◆ **Data items**
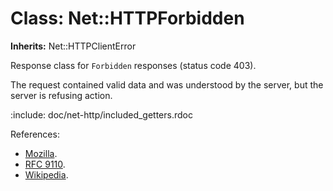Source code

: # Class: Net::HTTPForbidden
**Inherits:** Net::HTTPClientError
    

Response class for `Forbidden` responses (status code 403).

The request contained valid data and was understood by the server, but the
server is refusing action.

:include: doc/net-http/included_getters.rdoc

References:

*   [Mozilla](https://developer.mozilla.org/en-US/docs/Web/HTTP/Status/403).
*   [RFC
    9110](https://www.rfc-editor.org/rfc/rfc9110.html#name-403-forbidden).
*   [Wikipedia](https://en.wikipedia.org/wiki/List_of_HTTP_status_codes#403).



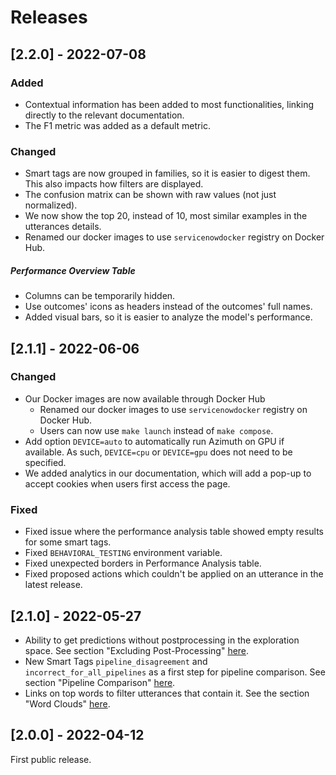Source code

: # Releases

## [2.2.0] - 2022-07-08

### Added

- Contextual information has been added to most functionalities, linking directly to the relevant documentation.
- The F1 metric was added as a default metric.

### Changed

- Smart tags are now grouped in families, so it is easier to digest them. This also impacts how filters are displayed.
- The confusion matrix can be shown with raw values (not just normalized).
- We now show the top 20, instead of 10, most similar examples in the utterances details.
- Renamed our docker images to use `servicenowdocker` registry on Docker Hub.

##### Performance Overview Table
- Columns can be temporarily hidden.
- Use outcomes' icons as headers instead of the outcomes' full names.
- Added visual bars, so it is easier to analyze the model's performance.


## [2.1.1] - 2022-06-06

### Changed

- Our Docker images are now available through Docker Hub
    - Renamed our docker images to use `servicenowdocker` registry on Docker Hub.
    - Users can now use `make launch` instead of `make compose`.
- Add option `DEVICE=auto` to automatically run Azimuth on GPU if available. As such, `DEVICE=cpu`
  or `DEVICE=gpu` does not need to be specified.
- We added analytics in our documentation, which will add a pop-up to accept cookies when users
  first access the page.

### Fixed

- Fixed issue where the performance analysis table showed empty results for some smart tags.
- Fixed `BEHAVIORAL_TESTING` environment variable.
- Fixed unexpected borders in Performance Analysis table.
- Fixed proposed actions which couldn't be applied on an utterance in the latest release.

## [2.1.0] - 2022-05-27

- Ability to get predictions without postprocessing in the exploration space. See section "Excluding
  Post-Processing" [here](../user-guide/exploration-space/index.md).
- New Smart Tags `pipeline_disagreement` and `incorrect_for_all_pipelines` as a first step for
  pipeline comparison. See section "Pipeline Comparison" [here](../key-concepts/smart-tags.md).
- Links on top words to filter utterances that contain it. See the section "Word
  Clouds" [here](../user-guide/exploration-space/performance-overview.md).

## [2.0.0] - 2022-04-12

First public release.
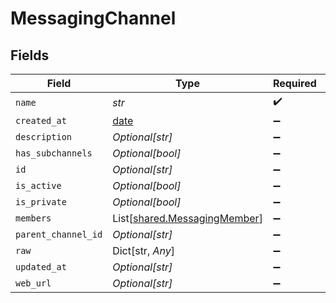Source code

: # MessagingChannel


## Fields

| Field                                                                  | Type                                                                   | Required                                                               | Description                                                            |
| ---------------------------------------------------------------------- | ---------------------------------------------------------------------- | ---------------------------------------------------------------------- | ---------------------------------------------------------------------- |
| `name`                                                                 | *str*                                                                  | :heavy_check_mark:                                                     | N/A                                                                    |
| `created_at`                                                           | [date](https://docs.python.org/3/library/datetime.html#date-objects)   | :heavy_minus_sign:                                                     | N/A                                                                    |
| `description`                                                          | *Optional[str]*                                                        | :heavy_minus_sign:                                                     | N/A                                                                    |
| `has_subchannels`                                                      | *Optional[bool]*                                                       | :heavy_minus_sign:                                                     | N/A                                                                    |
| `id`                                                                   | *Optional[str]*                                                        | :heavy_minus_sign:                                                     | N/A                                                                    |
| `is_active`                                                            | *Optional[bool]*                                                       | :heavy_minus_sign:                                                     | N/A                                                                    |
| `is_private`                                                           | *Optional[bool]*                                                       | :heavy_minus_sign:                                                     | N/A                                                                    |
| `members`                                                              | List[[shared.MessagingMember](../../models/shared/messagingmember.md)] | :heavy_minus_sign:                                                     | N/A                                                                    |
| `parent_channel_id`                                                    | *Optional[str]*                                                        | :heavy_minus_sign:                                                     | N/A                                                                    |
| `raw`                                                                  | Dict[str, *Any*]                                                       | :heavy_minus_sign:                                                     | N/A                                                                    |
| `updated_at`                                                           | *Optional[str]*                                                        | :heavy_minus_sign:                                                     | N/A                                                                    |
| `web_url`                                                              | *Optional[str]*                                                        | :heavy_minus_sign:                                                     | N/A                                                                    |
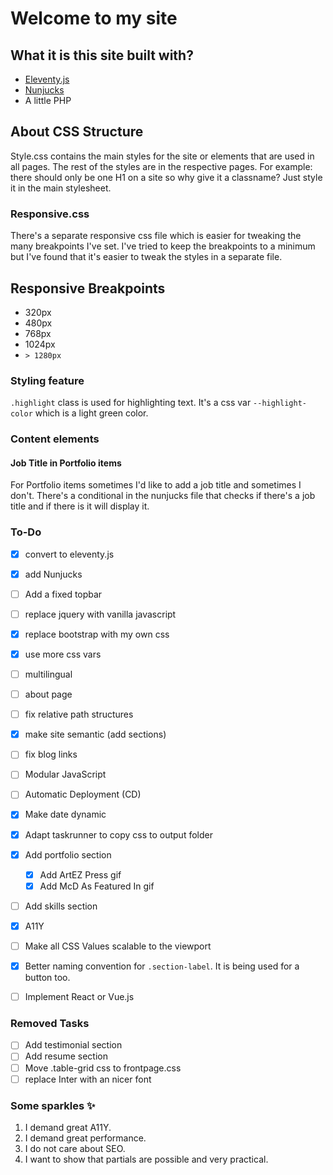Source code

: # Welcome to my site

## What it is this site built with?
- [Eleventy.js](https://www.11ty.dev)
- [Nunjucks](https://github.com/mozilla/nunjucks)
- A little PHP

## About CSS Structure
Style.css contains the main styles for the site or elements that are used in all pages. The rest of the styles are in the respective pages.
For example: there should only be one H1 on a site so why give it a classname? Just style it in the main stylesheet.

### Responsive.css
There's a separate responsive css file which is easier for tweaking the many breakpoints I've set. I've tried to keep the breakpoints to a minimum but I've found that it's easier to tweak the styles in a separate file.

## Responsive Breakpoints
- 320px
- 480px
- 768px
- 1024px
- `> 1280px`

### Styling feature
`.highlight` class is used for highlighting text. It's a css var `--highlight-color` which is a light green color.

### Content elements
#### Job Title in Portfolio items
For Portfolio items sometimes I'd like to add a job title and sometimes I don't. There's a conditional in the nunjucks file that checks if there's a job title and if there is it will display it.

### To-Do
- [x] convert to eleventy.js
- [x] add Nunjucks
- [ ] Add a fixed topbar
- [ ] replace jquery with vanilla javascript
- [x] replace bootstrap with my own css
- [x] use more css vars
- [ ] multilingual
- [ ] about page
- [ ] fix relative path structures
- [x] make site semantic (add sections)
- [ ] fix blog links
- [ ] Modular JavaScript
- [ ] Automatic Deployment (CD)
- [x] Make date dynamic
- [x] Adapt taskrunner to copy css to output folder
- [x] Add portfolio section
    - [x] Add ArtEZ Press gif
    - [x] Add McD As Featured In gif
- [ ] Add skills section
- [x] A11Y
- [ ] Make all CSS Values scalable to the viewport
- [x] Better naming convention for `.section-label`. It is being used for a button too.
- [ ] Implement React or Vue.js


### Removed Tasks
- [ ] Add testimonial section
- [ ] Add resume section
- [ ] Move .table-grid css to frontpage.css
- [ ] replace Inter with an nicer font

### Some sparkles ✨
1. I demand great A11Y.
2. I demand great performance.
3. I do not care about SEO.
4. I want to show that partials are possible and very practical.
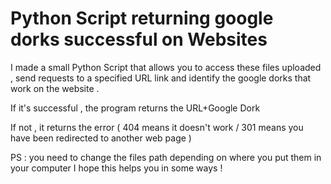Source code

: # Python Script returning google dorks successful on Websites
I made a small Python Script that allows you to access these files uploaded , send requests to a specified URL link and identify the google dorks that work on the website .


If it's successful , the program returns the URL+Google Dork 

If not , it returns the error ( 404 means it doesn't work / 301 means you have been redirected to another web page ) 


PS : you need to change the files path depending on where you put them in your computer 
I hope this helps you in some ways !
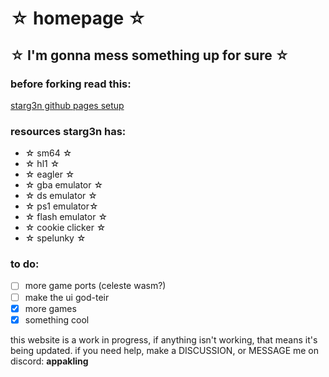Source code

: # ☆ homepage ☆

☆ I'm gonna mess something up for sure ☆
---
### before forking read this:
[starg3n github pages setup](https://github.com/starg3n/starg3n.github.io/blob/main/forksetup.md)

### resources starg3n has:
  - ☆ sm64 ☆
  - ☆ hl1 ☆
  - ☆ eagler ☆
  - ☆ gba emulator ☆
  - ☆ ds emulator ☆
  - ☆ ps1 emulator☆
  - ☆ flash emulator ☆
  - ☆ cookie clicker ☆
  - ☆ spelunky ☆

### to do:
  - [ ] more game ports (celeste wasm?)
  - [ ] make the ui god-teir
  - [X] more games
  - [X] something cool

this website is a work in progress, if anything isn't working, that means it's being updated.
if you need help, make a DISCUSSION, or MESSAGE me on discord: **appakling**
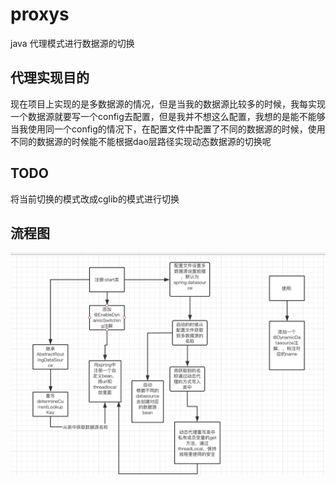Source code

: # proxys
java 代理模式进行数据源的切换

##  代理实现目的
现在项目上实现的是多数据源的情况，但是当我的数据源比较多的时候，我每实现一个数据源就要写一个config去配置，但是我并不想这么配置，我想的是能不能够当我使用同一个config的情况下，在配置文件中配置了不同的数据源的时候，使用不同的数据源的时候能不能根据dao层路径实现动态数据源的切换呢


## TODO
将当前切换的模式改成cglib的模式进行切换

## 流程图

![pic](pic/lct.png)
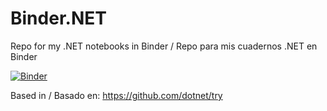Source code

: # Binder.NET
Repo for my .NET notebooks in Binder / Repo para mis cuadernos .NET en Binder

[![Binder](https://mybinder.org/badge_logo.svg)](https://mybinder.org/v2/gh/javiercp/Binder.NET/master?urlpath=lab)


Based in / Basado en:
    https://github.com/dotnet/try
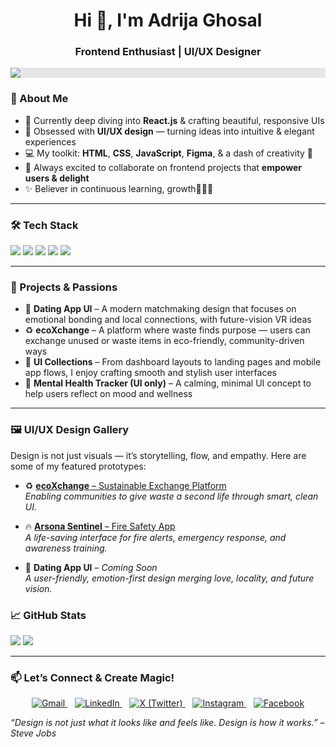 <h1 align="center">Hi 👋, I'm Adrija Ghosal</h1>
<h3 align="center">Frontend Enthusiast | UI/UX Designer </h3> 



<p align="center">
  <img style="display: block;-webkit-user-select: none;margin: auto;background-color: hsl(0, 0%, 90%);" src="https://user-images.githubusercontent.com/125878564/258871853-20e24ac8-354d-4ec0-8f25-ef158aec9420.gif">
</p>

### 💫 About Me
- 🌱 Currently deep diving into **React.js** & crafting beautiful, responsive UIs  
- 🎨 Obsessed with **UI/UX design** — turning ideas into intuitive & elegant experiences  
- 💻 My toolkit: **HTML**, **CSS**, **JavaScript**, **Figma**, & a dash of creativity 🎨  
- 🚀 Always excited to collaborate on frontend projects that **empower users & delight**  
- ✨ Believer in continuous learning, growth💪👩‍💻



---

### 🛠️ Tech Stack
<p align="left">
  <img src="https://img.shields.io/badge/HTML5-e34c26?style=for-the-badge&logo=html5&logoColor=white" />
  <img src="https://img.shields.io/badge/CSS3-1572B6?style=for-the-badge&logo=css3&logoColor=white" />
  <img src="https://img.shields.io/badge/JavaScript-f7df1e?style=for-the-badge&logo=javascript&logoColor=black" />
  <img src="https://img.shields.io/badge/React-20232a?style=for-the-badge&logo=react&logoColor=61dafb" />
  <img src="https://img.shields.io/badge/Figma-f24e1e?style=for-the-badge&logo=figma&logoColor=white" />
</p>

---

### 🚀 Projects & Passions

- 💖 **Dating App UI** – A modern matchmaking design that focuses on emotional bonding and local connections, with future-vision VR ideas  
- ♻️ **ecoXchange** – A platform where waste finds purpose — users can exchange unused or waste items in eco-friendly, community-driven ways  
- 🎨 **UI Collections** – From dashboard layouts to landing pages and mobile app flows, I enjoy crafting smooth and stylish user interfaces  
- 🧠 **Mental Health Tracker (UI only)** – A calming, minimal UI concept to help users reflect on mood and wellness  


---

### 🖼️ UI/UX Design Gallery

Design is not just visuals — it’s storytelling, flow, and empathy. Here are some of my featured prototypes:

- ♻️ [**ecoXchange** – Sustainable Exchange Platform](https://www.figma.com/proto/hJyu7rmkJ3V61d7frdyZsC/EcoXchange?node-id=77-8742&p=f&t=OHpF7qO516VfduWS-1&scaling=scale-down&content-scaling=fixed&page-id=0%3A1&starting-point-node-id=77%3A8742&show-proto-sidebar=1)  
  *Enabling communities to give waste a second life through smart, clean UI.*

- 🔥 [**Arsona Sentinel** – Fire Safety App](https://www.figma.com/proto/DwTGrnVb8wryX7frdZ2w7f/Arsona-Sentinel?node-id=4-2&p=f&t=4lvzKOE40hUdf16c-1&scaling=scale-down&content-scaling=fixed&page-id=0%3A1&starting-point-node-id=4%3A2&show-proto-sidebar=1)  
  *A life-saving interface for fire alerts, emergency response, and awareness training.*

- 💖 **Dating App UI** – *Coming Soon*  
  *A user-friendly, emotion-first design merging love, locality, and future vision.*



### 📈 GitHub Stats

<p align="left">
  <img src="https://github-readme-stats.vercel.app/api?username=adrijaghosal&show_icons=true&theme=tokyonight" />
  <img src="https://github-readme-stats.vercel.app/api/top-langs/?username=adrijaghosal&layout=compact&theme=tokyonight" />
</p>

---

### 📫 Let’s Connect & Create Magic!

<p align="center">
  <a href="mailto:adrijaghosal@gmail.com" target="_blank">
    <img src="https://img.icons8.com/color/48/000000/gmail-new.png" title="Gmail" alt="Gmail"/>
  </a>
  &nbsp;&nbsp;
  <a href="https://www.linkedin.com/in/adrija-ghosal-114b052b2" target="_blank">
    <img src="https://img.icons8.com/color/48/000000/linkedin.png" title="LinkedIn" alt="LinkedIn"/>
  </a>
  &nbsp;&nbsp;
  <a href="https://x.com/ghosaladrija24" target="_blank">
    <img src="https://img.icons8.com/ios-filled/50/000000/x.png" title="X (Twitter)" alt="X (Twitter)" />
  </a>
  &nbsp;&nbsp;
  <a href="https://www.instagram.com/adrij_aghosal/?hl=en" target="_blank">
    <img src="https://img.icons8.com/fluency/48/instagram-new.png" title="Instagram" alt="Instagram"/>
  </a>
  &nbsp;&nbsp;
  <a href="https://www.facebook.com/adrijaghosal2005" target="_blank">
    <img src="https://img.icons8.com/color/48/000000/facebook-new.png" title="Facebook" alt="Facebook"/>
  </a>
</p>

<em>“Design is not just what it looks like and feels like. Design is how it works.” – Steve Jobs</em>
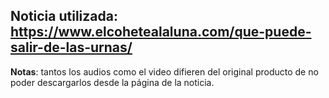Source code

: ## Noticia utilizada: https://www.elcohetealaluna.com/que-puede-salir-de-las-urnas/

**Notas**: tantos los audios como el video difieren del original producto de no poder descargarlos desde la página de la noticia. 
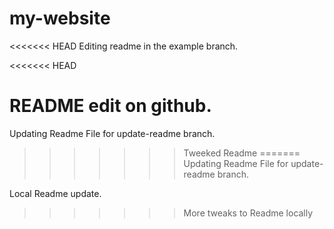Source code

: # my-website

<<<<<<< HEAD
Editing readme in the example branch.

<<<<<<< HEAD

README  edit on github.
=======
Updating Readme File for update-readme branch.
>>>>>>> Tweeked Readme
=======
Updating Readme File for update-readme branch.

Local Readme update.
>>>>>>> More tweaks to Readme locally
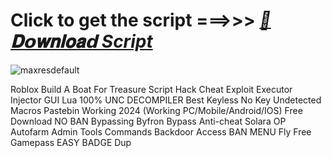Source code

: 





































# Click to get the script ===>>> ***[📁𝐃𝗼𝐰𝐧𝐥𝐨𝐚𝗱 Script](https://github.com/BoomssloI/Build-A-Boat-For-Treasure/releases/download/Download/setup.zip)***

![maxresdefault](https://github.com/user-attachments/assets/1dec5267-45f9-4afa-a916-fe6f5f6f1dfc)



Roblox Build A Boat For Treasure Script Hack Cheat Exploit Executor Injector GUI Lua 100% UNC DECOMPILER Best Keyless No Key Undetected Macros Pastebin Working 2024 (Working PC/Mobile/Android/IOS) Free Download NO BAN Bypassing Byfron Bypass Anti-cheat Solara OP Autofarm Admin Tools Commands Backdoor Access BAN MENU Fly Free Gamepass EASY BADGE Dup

◆ **Work task**
Look above for the line with "- A little PHP" and the line with "- [x] replace bootstrap with my own css". Retype those two lines and every line between them exactly, adding nothing.

◆ **Task response**
- A little PHP

## About CSS Structure
Style.css contains the main styles for the site or elements that are used in all pages. The rest of the styles are in the respective pages.
For example: there should only be one H1 on a site so why give it a classname? Just style it in the main stylesheet.

### Responsive.css
There's a separate responsive css file which is easier for tweaking the many breakpoints I've set. I've tried to keep the breakpoints to a minimum but I've found that it's easier to tweak the styles in a separate file.

## Responsive Breakpoints
- 320px
- 480px
- 768px
- 1024px
- `> 1280px`

### Styling feature
`.highlight` class is used for highlighting text. It's a css var `--highlight-color` which is a light green color.

### Content elements
#### Job Title in Portfolio items
For Portfolio items sometimes I'd like to add a job title and sometimes I don't. There's a conditional in the nunjucks file that checks if there's a job title and if there is it will display it.

### To-Do
- [x] convert to eleventy.js
- [x] add Nunjucks
- [ ] Add a fixed topbar
- [ ] replace jquery with vanilla javascript
- [x] replace bootstrap with my own css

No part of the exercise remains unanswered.